O desvio é causado por uma ampla distribuição de tamanho e um fator de forma mínimo de partícula, que coincide com a faixa do vetor de espalhamento. Para obter uma melhor estimativa do coeficiente de difusão médio das partículas, exclua esses pontos do ajuste. A alta relação sinal-ruído permite o rastreamento de microgéis fluorescentes.

Sua difusão é restrita pela matriz de microgel não marcada. Concentrações mais altas de matriz de microgel não rotulada à direita levam a um efeito de gaiola pronunciado, onde os microgéis fluorescentes ficam presos em uma matriz não marcada de microgéis. Em baixas concentrações de matriz de mircogel não marcada, os microgéis traçadores exibem difusão normal, o que é inferido a partir do aumento linear do deslocamento quadrático médio com o tempo de latência.

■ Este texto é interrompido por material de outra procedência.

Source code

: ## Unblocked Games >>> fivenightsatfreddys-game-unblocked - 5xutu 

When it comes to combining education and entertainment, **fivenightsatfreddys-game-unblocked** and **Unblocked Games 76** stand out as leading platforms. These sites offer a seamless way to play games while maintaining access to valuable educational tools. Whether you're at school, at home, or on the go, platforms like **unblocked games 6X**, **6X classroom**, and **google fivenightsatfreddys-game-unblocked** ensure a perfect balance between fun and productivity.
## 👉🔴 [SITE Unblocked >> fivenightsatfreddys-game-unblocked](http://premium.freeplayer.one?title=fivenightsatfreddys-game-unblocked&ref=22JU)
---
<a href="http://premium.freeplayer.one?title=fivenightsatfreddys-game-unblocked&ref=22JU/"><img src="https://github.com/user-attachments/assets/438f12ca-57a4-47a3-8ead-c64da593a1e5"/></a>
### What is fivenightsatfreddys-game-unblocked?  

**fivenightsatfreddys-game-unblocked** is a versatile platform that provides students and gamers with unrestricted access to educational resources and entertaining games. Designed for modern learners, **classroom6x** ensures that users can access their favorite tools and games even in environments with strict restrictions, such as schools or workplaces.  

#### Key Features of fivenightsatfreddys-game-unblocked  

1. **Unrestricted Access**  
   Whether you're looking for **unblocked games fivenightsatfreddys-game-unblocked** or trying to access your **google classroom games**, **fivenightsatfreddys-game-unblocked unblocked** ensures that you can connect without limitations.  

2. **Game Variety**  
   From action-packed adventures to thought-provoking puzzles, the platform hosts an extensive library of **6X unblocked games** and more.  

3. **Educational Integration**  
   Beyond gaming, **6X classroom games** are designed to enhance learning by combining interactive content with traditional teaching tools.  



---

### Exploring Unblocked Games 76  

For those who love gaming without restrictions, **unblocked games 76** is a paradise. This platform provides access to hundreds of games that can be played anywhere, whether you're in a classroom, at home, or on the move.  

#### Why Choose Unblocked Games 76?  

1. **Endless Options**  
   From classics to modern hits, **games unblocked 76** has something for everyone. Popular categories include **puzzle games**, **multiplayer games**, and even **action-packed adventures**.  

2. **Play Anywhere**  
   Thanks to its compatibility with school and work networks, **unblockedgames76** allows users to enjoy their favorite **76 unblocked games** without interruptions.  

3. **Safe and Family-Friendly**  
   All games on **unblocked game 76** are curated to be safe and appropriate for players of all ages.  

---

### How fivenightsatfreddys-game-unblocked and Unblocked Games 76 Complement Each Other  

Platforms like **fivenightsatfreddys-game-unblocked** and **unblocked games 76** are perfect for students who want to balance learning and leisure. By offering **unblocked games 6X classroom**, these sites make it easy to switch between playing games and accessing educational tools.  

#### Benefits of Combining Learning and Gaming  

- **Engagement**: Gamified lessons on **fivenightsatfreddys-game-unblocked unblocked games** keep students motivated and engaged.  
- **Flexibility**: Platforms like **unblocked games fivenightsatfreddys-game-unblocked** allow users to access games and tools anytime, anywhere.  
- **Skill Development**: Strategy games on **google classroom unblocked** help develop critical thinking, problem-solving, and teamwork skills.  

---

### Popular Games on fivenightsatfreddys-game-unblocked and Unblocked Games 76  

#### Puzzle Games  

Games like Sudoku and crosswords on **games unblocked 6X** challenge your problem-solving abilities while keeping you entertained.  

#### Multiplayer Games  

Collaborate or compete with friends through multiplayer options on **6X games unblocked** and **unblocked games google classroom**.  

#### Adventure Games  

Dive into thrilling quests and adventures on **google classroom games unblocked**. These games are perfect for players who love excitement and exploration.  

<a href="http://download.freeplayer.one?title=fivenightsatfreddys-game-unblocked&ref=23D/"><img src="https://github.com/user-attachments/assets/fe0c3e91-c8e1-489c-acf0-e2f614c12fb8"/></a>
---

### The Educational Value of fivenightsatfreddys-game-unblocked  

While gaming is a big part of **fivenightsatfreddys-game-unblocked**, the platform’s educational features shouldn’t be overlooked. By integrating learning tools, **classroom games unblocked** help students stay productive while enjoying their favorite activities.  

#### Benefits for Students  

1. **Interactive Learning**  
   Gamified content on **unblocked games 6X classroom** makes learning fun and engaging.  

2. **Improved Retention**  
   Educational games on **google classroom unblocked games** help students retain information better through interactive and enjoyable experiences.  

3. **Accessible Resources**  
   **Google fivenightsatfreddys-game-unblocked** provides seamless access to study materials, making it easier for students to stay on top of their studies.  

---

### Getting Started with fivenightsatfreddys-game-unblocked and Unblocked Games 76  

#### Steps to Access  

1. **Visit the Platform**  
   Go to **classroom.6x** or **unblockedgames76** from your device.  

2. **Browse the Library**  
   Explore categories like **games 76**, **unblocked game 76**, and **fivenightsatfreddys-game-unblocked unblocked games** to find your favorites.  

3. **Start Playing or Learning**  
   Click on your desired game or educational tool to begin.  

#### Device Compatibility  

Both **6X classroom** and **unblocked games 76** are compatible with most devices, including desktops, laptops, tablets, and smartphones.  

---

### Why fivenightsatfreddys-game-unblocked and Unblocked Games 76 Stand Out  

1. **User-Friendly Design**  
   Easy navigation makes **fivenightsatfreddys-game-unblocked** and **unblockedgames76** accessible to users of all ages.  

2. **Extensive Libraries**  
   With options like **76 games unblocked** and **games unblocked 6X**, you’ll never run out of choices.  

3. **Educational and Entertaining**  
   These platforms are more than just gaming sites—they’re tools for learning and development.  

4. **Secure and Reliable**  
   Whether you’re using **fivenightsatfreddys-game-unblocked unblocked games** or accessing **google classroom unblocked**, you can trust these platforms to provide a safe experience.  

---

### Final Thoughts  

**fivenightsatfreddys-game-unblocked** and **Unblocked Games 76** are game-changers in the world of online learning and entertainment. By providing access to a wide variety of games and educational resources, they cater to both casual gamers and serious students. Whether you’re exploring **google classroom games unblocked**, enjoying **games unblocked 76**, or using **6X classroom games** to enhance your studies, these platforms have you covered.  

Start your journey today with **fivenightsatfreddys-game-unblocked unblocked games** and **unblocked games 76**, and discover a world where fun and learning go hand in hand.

No entanto, em altas concentrações próximas à transição vítrea coloidal, eles exibem difusão não linear, representada pela evolução temporal não linear dos deslocamentos quadráticos médios. Em maior concentração de matriz de microgel não marcada, os microgéis traçadores são presos por vizinhos não marcados em gaiolas transitórias, conforme ilustrado por trilhas agrupadas para 12 microgéis. A síntese paralela em pequena escala permite a experimentação rápida com diferentes parâmetros de reação.

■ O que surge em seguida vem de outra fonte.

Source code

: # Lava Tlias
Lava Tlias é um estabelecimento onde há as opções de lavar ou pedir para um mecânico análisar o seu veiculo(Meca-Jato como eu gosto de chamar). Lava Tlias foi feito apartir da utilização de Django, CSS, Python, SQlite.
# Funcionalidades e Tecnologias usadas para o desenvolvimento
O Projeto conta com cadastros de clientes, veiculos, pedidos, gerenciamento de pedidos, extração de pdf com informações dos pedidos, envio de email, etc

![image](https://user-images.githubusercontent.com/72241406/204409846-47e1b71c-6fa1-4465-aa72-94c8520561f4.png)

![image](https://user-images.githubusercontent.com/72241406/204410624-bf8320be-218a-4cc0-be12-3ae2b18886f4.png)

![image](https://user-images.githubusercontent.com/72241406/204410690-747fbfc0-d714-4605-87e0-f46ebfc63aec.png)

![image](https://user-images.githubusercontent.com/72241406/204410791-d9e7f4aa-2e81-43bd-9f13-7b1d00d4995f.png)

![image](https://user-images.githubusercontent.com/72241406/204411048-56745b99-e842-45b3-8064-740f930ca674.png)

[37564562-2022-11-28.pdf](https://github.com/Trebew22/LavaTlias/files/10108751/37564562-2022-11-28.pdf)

Isso também minimiza qualquer variação experimental indesejada devido a diferenças de temperatura de reação. Em combinação com a cuidadosa caracterização dinâmica de espalhamento de luz, as condições de reação para o tamanho correto do microgel podem ser encontradas rapidamente. Neste vídeo, demonstramos como a síntese controlada de microgéis nos permite investigar a difusão de microgéis únicos em soluções concentradas de microgel por microscopia de fluorescência de campo amplo.

Seguindo este procedimento, será possível entender como a estrutura dos microgéis controla suas propriedades. Isso abrirá a porta para o design de novas matérias interativas suaves.